Cross-Modality Perturbation Synergy Attack for Person Re-identification

TL;DR

This work introduces the Cross-Modality Perturbation Synergy (CMPS) attack to expose security vulnerabilities in cross-modality ReID systems, uniting gradients from RGB, grayscale, and infrared modalities to craft a universal perturbation $\eta$. A cross-modality attack augmentation using grayscale transforms bridges modality gaps, while a cross-modality triplet loss coordinates cross-domain feature relationships. The authors demonstrate dramatic reductions in Rank-1 accuracy across SYSU, RegDB, and LLCM benchmarks and show strong transferability across models, outperforming state-of-the-art cross-modality attacks. The work also provides theoretical support for aggregated optimization over separate modality updates, suggesting lower generalization error and superior perturbation universality.

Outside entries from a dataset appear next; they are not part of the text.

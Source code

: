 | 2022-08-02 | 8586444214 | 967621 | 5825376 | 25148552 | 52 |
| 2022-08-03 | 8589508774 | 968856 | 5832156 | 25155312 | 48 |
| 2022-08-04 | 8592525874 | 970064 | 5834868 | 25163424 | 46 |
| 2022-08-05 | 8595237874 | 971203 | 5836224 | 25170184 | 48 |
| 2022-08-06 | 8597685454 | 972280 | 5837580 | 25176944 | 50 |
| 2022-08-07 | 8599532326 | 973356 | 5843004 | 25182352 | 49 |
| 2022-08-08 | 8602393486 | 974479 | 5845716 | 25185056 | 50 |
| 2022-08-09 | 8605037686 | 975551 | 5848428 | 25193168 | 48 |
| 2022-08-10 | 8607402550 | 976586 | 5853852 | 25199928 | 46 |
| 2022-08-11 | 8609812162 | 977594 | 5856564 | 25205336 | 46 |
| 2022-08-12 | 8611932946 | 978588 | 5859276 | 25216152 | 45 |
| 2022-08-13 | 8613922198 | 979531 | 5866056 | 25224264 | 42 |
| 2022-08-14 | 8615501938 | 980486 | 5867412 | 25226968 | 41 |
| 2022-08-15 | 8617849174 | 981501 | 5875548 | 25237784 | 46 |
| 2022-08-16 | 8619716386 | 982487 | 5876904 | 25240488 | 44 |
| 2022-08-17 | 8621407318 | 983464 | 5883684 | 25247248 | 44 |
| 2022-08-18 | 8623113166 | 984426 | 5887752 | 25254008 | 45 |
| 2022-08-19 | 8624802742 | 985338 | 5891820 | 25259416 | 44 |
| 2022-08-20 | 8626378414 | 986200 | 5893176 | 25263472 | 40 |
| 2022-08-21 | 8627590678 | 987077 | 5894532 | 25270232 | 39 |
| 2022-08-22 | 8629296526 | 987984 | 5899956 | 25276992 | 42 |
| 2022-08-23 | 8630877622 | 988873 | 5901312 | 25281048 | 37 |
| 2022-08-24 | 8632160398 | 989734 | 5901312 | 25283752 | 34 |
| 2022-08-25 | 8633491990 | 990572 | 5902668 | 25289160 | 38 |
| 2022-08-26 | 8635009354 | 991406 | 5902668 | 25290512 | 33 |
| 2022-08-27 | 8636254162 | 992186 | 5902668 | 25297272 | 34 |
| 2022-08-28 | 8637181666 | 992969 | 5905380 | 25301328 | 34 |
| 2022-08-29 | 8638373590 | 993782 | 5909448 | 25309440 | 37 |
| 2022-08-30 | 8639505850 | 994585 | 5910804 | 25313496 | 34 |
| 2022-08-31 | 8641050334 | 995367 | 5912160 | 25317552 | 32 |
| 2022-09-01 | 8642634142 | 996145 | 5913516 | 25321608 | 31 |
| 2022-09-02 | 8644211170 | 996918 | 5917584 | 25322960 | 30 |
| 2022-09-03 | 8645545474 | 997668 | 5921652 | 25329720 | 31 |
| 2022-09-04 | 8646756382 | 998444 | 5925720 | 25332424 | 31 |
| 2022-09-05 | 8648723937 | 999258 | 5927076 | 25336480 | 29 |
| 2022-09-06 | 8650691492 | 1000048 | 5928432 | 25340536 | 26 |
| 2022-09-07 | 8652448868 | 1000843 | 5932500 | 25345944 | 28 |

This study highlights the need for robust defenses in multi-sensor ReID systems and points to future defense-focused research to counter cross-modality adversarial threats.

Abstract

In recent years, there has been significant research focusing on addressing security concerns in single-modal person re-identification (ReID) systems that are based on RGB images. However, the safety of cross-modality scenarios, which are more commonly encountered in practical applications involving images captured by infrared cameras, has not received adequate attention. The main challenge in cross-modality ReID lies in effectively dealing with visual differences between different modalities. For instance, infrared images are typically grayscale, unlike visible images that contain color information. Existing attack methods have primarily focused on the characteristics of the visible image modality, overlooking the features of other modalities and the variations in data distribution among different modalities. This oversight can potentially undermine the effectiveness of these methods in image retrieval across diverse modalities. This study represents the first exploration into the security of cross-modality ReID models and proposes a universal perturbation attack specifically designed for cross-modality ReID. This attack optimizes perturbations by leveraging gradients from diverse modality data, thereby disrupting the discriminator and reinforcing the differences between modalities. We conducted experiments on three widely used cross-modality datasets, namely RegDB, SYSU, and LLCM. The results not only demonstrate the effectiveness of our method but also provide insights for future improvements in the robustness of cross-modality ReID systems. The code will be available at https://github.com/finger-monkey/cmps__attack.

Figures (7)

• Figure 1: Comparison between traditional and proposed methods: Fig.(a) illustrates traditional attack methods (e.g., FGSM fgsm, PGD madry2018towards), which are primarily designed for single-modal tasks and lack mechanisms to associate multiple modalities, making them ineffective in simultaneously misleading retrieval results across different modalities. Fig.(b) illustrates the proposed method, which employs an intrinsic mechanism to effectively associate different modalities, thereby misleading retrieval results across multiple modalities simultaneously.
• Figure 2: Illustration of the CMPS attack framework. We generate homogeneous grayscale images through random grayscale transformations to reduce the differences between modalities, aiding in the learning of a universal perturbation. The process is as follows: first, the gradient from one modality is used to optimize the universal perturbation, which is then applied to another modality's images to generate adversarial samples for attacks. The new modality's gradient is then used to further optimize the perturbation and attack the next modality. By aggregating feature gradients from different modalities, we iteratively learn a universal perturbation, pushing samples toward a common region in the manifold. The manifold is represented as a sphere, with identical shapes but different colors representing the same person's features across modalities. This method captures shared knowledge between modalities, enabling more effective learning of cross-modal universal perturbations.
• Figure 3: Schematic illustration of triplet relationship-guided universal perturbation learning for cross-modality ReID.
• Figure 4: Cross-modality attack augmentation: bridging gap between visible and non-visible (infrared) modalities with grayscale.
• Figure 5: The impact of different grayscale transformation probabilities on attack performance. Lower evaluation metrics indicate higher attack success rates. The experimental results are derived from experiments on the RegDB dataset using AGW as the baseline model for testing.